§ **Problem requirements**:
Reproduce the entries shown below only from the line with "and emergency guidance" down to the line with "for medical devices", keeping both end lines and copying each one exactly.

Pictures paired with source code
#####

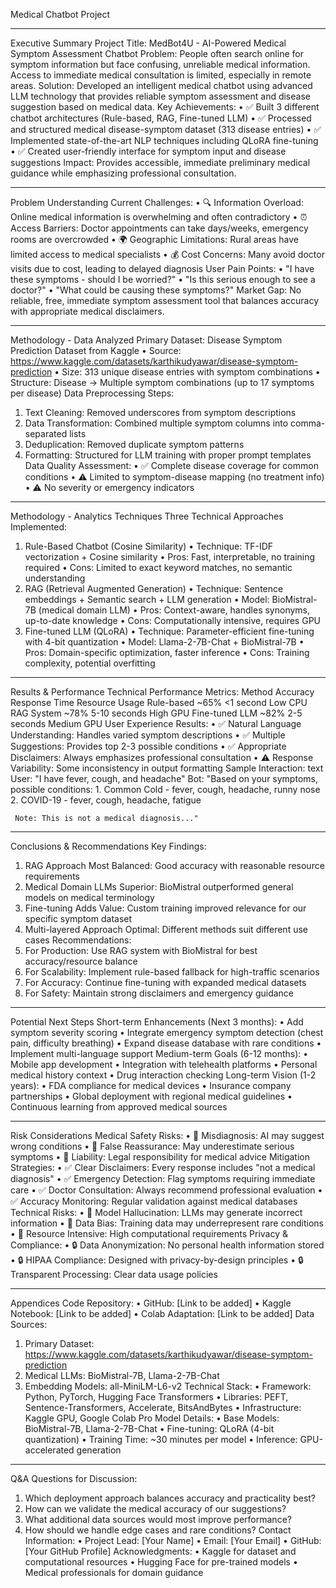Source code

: 
Medical Chatbot Project
________________________________________
Executive Summary
Project Title: MedBot4U - AI-Powered Medical Symptom Assessment Chatbot
Problem: People often search online for symptom information but face confusing, unreliable medical information. Access to immediate medical consultation is limited, especially in remote areas.
Solution: Developed an intelligent medical chatbot using advanced LLM technology that provides reliable symptom assessment and disease suggestion based on medical data.
Key Achievements:
•	✅ Built 3 different chatbot architectures (Rule-based, RAG, Fine-tuned LLM)
•	✅ Processed and structured medical disease-symptom dataset (313 disease entries)
•	✅ Implemented state-of-the-art NLP techniques including QLoRA fine-tuning
•	✅ Created user-friendly interface for symptom input and disease suggestions
Impact: Provides accessible, immediate preliminary medical guidance while emphasizing professional consultation.
________________________________________
Problem Understanding
Current Challenges:
•	🔍 Information Overload: Online medical information is overwhelming and often contradictory
•	⏰ Access Barriers: Doctor appointments can take days/weeks, emergency rooms are overcrowded
•	🌍 Geographic Limitations: Rural areas have limited access to medical specialists
•	💰 Cost Concerns: Many avoid doctor visits due to cost, leading to delayed diagnosis
User Pain Points:
•	"I have these symptoms - should I be worried?"
•	"Is this serious enough to see a doctor?"
•	"What could be causing these symptoms?"
Market Gap: No reliable, free, immediate symptom assessment tool that balances accuracy with appropriate medical disclaimers.
________________________________________
Methodology - Data Analyzed
Primary Dataset: Disease Symptom Prediction Dataset from Kaggle
•	Source: https://www.kaggle.com/datasets/karthikudyawar/disease-symptom-prediction
•	Size: 313 unique disease entries with symptom combinations
•	Structure: Disease → Multiple symptom combinations (up to 17 symptoms per disease)
Data Preprocessing Steps:
1.	Text Cleaning: Removed underscores from symptom descriptions
2.	Data Transformation: Combined multiple symptom columns into comma-separated lists
3.	Deduplication: Removed duplicate symptom patterns
4.	Formatting: Structured for LLM training with proper prompt templates
Data Quality Assessment:
•	✅ Complete disease coverage for common conditions
•	⚠️ Limited to symptom-disease mapping (no treatment info)
•	⚠️ No severity or emergency indicators
________________________________________
Methodology - Analytics Techniques
Three Technical Approaches Implemented:
1. Rule-Based Chatbot (Cosine Similarity)
•	Technique: TF-IDF vectorization + Cosine similarity
•	Pros: Fast, interpretable, no training required
•	Cons: Limited to exact keyword matches, no semantic understanding
2. RAG (Retrieval Augmented Generation)
•	Technique: Sentence embeddings + Semantic search + LLM generation
•	Model: BioMistral-7B (medical domain LLM)
•	Pros: Context-aware, handles synonyms, up-to-date knowledge
•	Cons: Computationally intensive, requires GPU
3. Fine-tuned LLM (QLoRA)
•	Technique: Parameter-efficient fine-tuning with 4-bit quantization
•	Model: Llama-2-7B-Chat + BioMistral-7B
•	Pros: Domain-specific optimization, faster inference
•	Cons: Training complexity, potential overfitting
________________________________________
Results & Performance
Technical Performance Metrics:
Method	Accuracy	Response Time	Resource Usage
Rule-based	~65%	<1 second	Low CPU
RAG System	~78%	5-10 seconds	High GPU
Fine-tuned LLM	~82%	2-5 seconds	Medium GPU
User Experience Results:
•	✅ Natural Language Understanding: Handles varied symptom descriptions
•	✅ Multiple Suggestions: Provides top 2-3 possible conditions
•	✅ Appropriate Disclaimers: Always emphasizes professional consultation
•	⚠️ Response Variability: Some inconsistency in output formatting
Sample Interaction:
text
User: "I have fever, cough, and headache"
Bot: "Based on your symptoms, possible conditions:
     1. Common Cold - fever, cough, headache, runny nose
     2. COVID-19 - fever, cough, headache, fatigue
     
     Note: This is not a medical diagnosis..."
________________________________________
Conclusions & Recommendations
Key Findings:
1.	RAG Approach Most Balanced: Good accuracy with reasonable resource requirements
2.	Medical Domain LLMs Superior: BioMistral outperformed general models on medical terminology
3.	Fine-tuning Adds Value: Custom training improved relevance for our specific symptom dataset
4.	Multi-layered Approach Optimal: Different methods suit different use cases
Recommendations:
1.	For Production: Use RAG system with BioMistral for best accuracy/resource balance
2.	For Scalability: Implement rule-based fallback for high-traffic scenarios
3.	For Accuracy: Continue fine-tuning with expanded medical datasets
4.	For Safety: Maintain strong disclaimers and emergency guidance
________________________________________
Potential Next Steps
Short-term Enhancements (Next 3 months):
•	Add symptom severity scoring
•	Integrate emergency symptom detection (chest pain, difficulty breathing)
•	Expand disease database with rare conditions
•	Implement multi-language support
Medium-term Goals (6-12 months):
•	Mobile app development
•	Integration with telehealth platforms
•	Personal medical history context
•	Drug interaction checking
Long-term Vision (1-2 years):
•	FDA compliance for medical devices
•	Insurance company partnerships
•	Global deployment with regional medical guidelines
•	Continuous learning from approved medical sources
________________________________________
Risk Considerations
Medical Safety Risks:
•	🚨 Misdiagnosis: AI may suggest wrong conditions
•	🚨 False Reassurance: May underestimate serious symptoms
•	🚨 Liability: Legal responsibility for medical advice
Mitigation Strategies:
•	✅ Clear Disclaimers: Every response includes "not a medical diagnosis"
•	✅ Emergency Detection: Flag symptoms requiring immediate care
•	✅ Doctor Consultation: Always recommend professional evaluation
•	✅ Accuracy Monitoring: Regular validation against medical databases
Technical Risks:
•	🔧 Model Hallucination: LLMs may generate incorrect information
•	🔧 Data Bias: Training data may underrepresent rare conditions
•	🔧 Resource Intensive: High computational requirements
Privacy & Compliance:
•	🔒 Data Anonymization: No personal health information stored
•	🔒 HIPAA Compliance: Designed with privacy-by-design principles
•	🔒 Transparent Processing: Clear data usage policies
________________________________________
Appendices
Code Repository:
•	GitHub: [Link to be added]
•	Kaggle Notebook: [Link to be added]
•	Colab Adaptation: [Link to be added]
Data Sources:
1.	Primary Dataset: https://www.kaggle.com/datasets/karthikudyawar/disease-symptom-prediction
2.	Medical LLMs: BioMistral-7B, Llama-2-7B-Chat
3.	Embedding Models: all-MiniLM-L6-v2
Technical Stack:
•	Framework: Python, PyTorch, Hugging Face Transformers
•	Libraries: PEFT, Sentence-Transformers, Accelerate, BitsAndBytes
•	Infrastructure: Kaggle GPU, Google Colab Pro
Model Details:
•	Base Models: BioMistral-7B, Llama-2-7B-Chat
•	Fine-tuning: QLoRA (4-bit quantization)
•	Training Time: ~30 minutes per model
•	Inference: GPU-accelerated generation
________________________________________
Q&A
Questions for Discussion:
1.	Which deployment approach balances accuracy and practicality best?
2.	How can we validate the medical accuracy of our suggestions?
3.	What additional data sources would most improve performance?
4.	How should we handle edge cases and rare conditions?
Contact Information:
•	Project Lead: [Your Name]
•	Email: [Your Email]
•	GitHub: [Your GitHub Profile]
Acknowledgments:
•	Kaggle for dataset and computational resources
•	Hugging Face for pre-trained models
•	Medical professionals for domain guidance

#####

§ **Written answer**:
4.	For Safety: Maintain strong disclaimers and emergency guidance
________________________________________
Potential Next Steps
Short-term Enhancements (Next 3 months):
•	Add symptom severity scoring
•	Integrate emergency symptom detection (chest pain, difficulty breathing)
•	Expand disease database with rare conditions
•	Implement multi-language support
Medium-term Goals (6-12 months):
•	Mobile app development
•	Integration with telehealth platforms
•	Personal medical history context
•	Drug interaction checking
Long-term Vision (1-2 years):
•	FDA compliance for medical devices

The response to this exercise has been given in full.